== To do ==
Look below for the line containing "gọn ý chính." and the line containing "Every strongly convex", then set down both and every line between them exactly, without pictures.

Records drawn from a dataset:
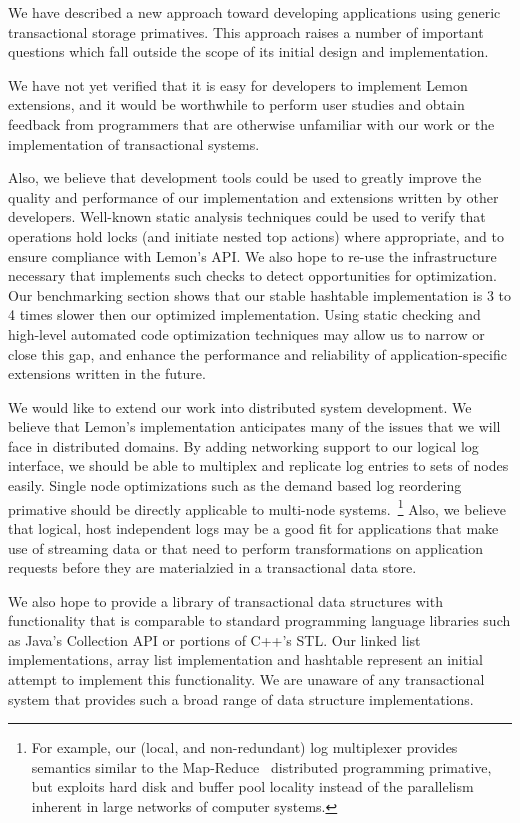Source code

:\documentclass[letterpaper,twocolumn,english]{article}
\newcommand{\yad}{Lemon\xspace}
\begin{document}
We have described a new approach toward developing applications using
generic transactional storage primatives.  This approach raises a
number of important questions which fall outside the scope of its
initial design and implementation.

We have not yet verified that it is easy for developers to implement
\yad extensions, and it would be worthwhile to perform user studies
and obtain feedback from programmers that are otherwise unfamiliar
with our work or the implementation of transactional systems.

Also, we believe that development tools could be used to greatly
improve the quality and performance of our implementation and
extensions written by other developers.  Well-known static analysis
techniques could be used to verify that operations hold locks (and
initiate nested top actions) where appropriate, and to ensure
compliance with \yad's API.  We also hope to re-use the infrastructure
necessary that implements such checks to detect opportunities for
optimization.  Our benchmarking section shows that our stable
hashtable implementation is 3 to 4 times slower then our optimized
implementation.  Using static checking and high-level automated code
optimization techniques may allow us to narrow or close this
gap, and enhance the performance and reliability of application-specific 
extensions written in the future.

We would like to extend our work into distributed system
development.  We believe that \yad's implementation anticipates many
of the issues that we will face in distributed domains.  By adding 
networking support to our logical log interface,
we should be able to multiplex and replicate log entries to sets of
nodes easily.  Single node optimizations such as the demand based log
reordering primative should be directly applicable to multi-node
systems.~\footnote{For example, our (local, and non-redundant) log
multiplexer provides semantics similar to the
Map-Reduce~\cite{mapReduce} distributed programming primative, but
exploits hard disk and buffer pool locality instead of the parallelism
inherent in large networks of computer systems.}  Also, we believe
that logical, host independent logs may be a good fit for applications
that make use of streaming data or that need to perform
transformations on application requests before they are materialzied
in a transactional data store.

We also hope to provide a library of
transactional data structures with functionality that is comparable to
standard programming language libraries such as Java's Collection API
or portions of C++'s STL.  Our linked list implementations, array list
implementation and hashtable represent an initial attempt to implement
this functionality.  We are unaware of any transactional system that
provides such a broad range of data structure implementations.  
\end{document}
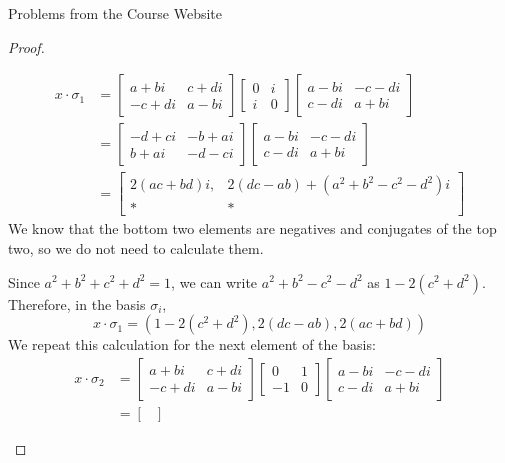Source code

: \documentclass[12pt]{article}
\theoremstyle{definition}
\newenvironment{problem}[2][Problem]{\begin{trivlist}
\item[\hskip \labelsep {\bfseries #1}\hskip \labelsep {\bfseries #2.}]}{\end{trivlist}}
\begin{document}
\begin{section}{Problems from the Course Website}
\begin{problem}{3}
\begin{proof}
\begin{enumerate}[label=(\alph*)]
				\begin{align*}
				    x \cdot \sigma_1 &= \begin{bmatrix} a + bi & c + di \\ -c + di & a - bi \end{bmatrix} \begin{bmatrix} 0 & i \\ i & 0 \end{bmatrix} \begin{bmatrix} a - bi & - c - di \\ c - di & a + bi \end{bmatrix} \\
				    &= \begin{bmatrix} 
				    -d + ci & -b + ai \\ b + ai & -d - ci
				    \end{bmatrix}\begin{bmatrix} a - bi & - c - di \\ c - di & a + bi \end{bmatrix}\\
				    &= \begin{bmatrix}
				    2(ac+ bd)i, & 2(dc - ab) + (a^2 + b^2  -c^2  - d^2 )i \\ * & * 
				    \end{bmatrix}
				    \end{align*}
				    We know that the bottom two elements are negatives and conjugates of the top two, so we do not need to calculate them. 
				    \par Since $a^2 + b^2 + c^2 + d^2 = 1$, we can write $a^2 + b^2 - c^2 - d^2$ as $ 1 - 2(c^2 + d^2)$. Therefore, in the basis $\sigma_i$,
				    \[
                    x \cdot \sigma_1 = (1 - 2(c^2 + d^2), 2(dc - ab), 2(ac + bd))				    
				    \]
				    We repeat this calculation for the next element of the basis:
				    \begin{align*}
				        x \cdot \sigma_2 &= \begin{bmatrix} a + bi & c + di \\ -c + di & a - bi \end{bmatrix} \begin{bmatrix} 0 & 1 \\ -1 & 0 \end{bmatrix} \begin{bmatrix} a - bi & - c - di \\ c - di & a + bi \end{bmatrix}\\
				        &= \begin{bmatrix}

\end{bmatrix}
\end{align*}
\end{enumerate}
\end{proof}
\end{problem}
\end{section}
\end{document}
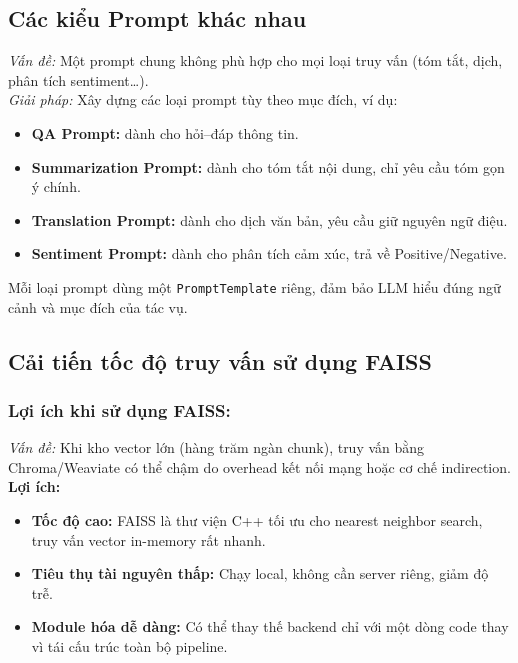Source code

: \documentclass[11pt]{article}
\begin{document}
\subsection{Các kiểu Prompt khác nhau}

\textit{Vấn đề:} Một prompt chung không phù hợp cho mọi loại truy vấn (tóm tắt, dịch, phân tích sentiment…).\\

\noindent \textit{Giải pháp:} Xây dựng các loại prompt tùy theo mục đích, ví dụ:
\begin{itemize}
    \item \textbf{QA Prompt:} dành cho hỏi–đáp thông tin.
    \item \textbf{Summarization Prompt:} dành cho tóm tắt nội dung, chỉ yêu cầu tóm gọn ý chính.
    \item \textbf{Translation Prompt:} dành cho dịch văn bản, yêu cầu giữ nguyên ngữ điệu.
    \item \textbf{Sentiment Prompt:} dành cho phân tích cảm xúc, trả về Positive/Negative.
\end{itemize}

\noindent
Mỗi loại prompt dùng một \texttt{PromptTemplate} riêng, đảm bảo LLM hiểu đúng ngữ cảnh và mục đích của tác vụ.

\subsection{Cải tiến tốc độ truy vấn sử dụng FAISS}

\subsubsection*{Lợi ích khi sử dụng FAISS:}

\noindent\textit{Vấn đề:} Khi kho vector lớn (hàng trăm ngàn chunk), truy vấn bằng Chroma/Weaviate có thể chậm do overhead kết nối mạng hoặc cơ chế indirection.\\

\textbf{Lợi ích:}
\begin{itemize}
    \item \textbf{Tốc độ cao:} FAISS là thư viện C++ tối ưu cho nearest neighbor search, truy vấn vector in-memory rất nhanh.
    \item \textbf{Tiêu thụ tài nguyên thấp:} Chạy local, không cần server riêng, giảm độ trễ.
    \item \textbf{Module hóa dễ dàng:} Có thể thay thế backend chỉ với một dòng code thay vì tái cấu trúc toàn bộ pipeline.
\end{itemize}
\end{document}
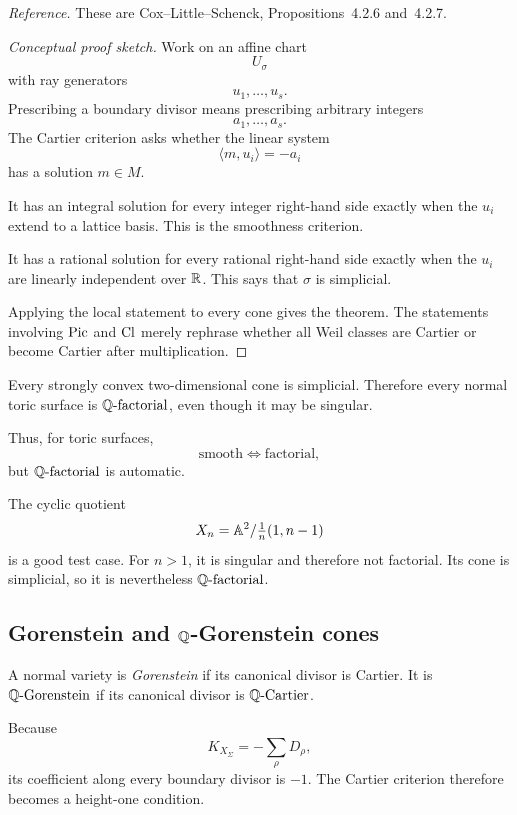 \noindent
\textit{Reference.}
These are Cox--Little--Schenck, Propositions~4.2.6 and~4.2.7.

\begin{proof}[Conceptual proof sketch]
Work on an affine chart
\[
U_\sigma
\]
with ray generators
\[
u_1,\ldots,u_s.
\]
Prescribing a boundary divisor means prescribing arbitrary integers
\[
a_1,\ldots,a_s.
\]
The Cartier criterion asks whether the linear system
\[
\langle m,u_i\rangle=-a_i
\]
has a solution \(m\in M\).

It has an integral solution for every integer right-hand side exactly
when the \(u_i\) extend to a lattice basis. This is the smoothness
criterion.

It has a rational solution for every rational right-hand side exactly
when the \(u_i\) are linearly independent over \(\RR\). This says that
\(\sigma\) is simplicial.

Applying the local statement to every cone gives the theorem. The
statements involving \(\Pic\) and
\(\Cl\) merely rephrase whether all Weil classes are
Cartier or become Cartier after multiplication.
\end{proof}

\begin{observation}
Every strongly convex two-dimensional cone is simplicial. Therefore
every normal toric surface is \(\Qfactorial\), even though it may be
singular.

Thus, for toric surfaces,
\[
\text{smooth}
\Longleftrightarrow
\text{factorial},
\]
but \(\Qfactorial\) is automatic.
\end{observation}

The cyclic quotient
\[
X_n=\AAA^2/\tfrac1n(1,n-1)
\]
is a good test case. For \(n>1\), it is singular and therefore not
factorial. Its cone is simplicial, so it is nevertheless
\(\Qfactorial\).

\subsection{Gorenstein and \texorpdfstring{\(\QQ\)}{Q}-Gorenstein cones}

\begin{definition}
A normal variety is \emph{Gorenstein} if its canonical divisor is
Cartier. It is \emph{\(\QGorenstein\)} if its canonical divisor is
\(\QCartier\).
\end{definition}

Because
\[
K_{X_\Sigma}
=
-\sum_\rho D_\rho,
\]
its coefficient along every boundary divisor is \(-1\). The Cartier
criterion therefore becomes a height-one condition.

== Task answer ==
    \item \textbf{Summarization Prompt:} dành cho tóm tắt nội dung, chỉ yêu cầu tóm gọn ý chính.
    \item \textbf{Translation Prompt:} dành cho dịch văn bản, yêu cầu giữ nguyên ngữ điệu.
    \item \textbf{Sentiment Prompt:} dành cho phân tích cảm xúc, trả về Positive/Negative.
\end{itemize}

\noindent
Mỗi loại prompt dùng một \texttt{PromptTemplate} riêng, đảm bảo LLM hiểu đúng ngữ cảnh và mục đích của tác vụ.

\subsection{Cải tiến tốc độ truy vấn sử dụng FAISS}

\subsubsection*{Lợi ích khi sử dụng FAISS:}

\noindent\textit{Vấn đề:} Khi kho vector lớn (hàng trăm ngàn chunk), truy vấn bằng Chroma/Weaviate có thể chậm do overhead kết nối mạng hoặc cơ chế indirection.\\

\textbf{Lợi ích:}
\begin{itemize}
    \item \textbf{Tốc độ cao:} FAISS là thư viện C++ tối ưu cho nearest neighbor search, truy vấn vector in-memory rất nhanh.
    \item \textbf{Tiêu thụ tài nguyên thấp:} Chạy local, không cần server riêng, giảm độ trễ.
    \item \textbf{Module hóa dễ dàng:} Có thể thay thế backend chỉ với một dòng code thay vì tái cấu trúc toàn bộ pipeline.
\end{itemize}
\end{document}
 \noindent
\textit{Reference.}
These are Cox--Little--Schenck, Propositions~4.2.6 and~4.2.7.

\begin{proof}[Conceptual proof sketch]
Work on an affine chart
\[
U_\sigma
\]
with ray generators
\[
u_1,\ldots,u_s.
\]
Prescribing a boundary divisor means prescribing arbitrary integers
\[
a_1,\ldots,a_s.
\]
The Cartier criterion asks whether the linear system
\[
\langle m,u_i\rangle=-a_i
\]
has a solution \(m\in M\).

It has an integral solution for every integer right-hand side exactly
when the \(u_i\) extend to a lattice basis. This is the smoothness
criterion.

It has a rational solution for every rational right-hand side exactly
when the \(u_i\) are linearly independent over \(\RR\). This says that
\(\sigma\) is simplicial.

Applying the local statement to every cone gives the theorem. The
statements involving \(\Pic\) and
\(\Cl\) merely rephrase whether all Weil classes are
Cartier or become Cartier after multiplication.
\end{proof}

\begin{observation}
Every strongly convex two-dimensional cone is simplicial. Therefore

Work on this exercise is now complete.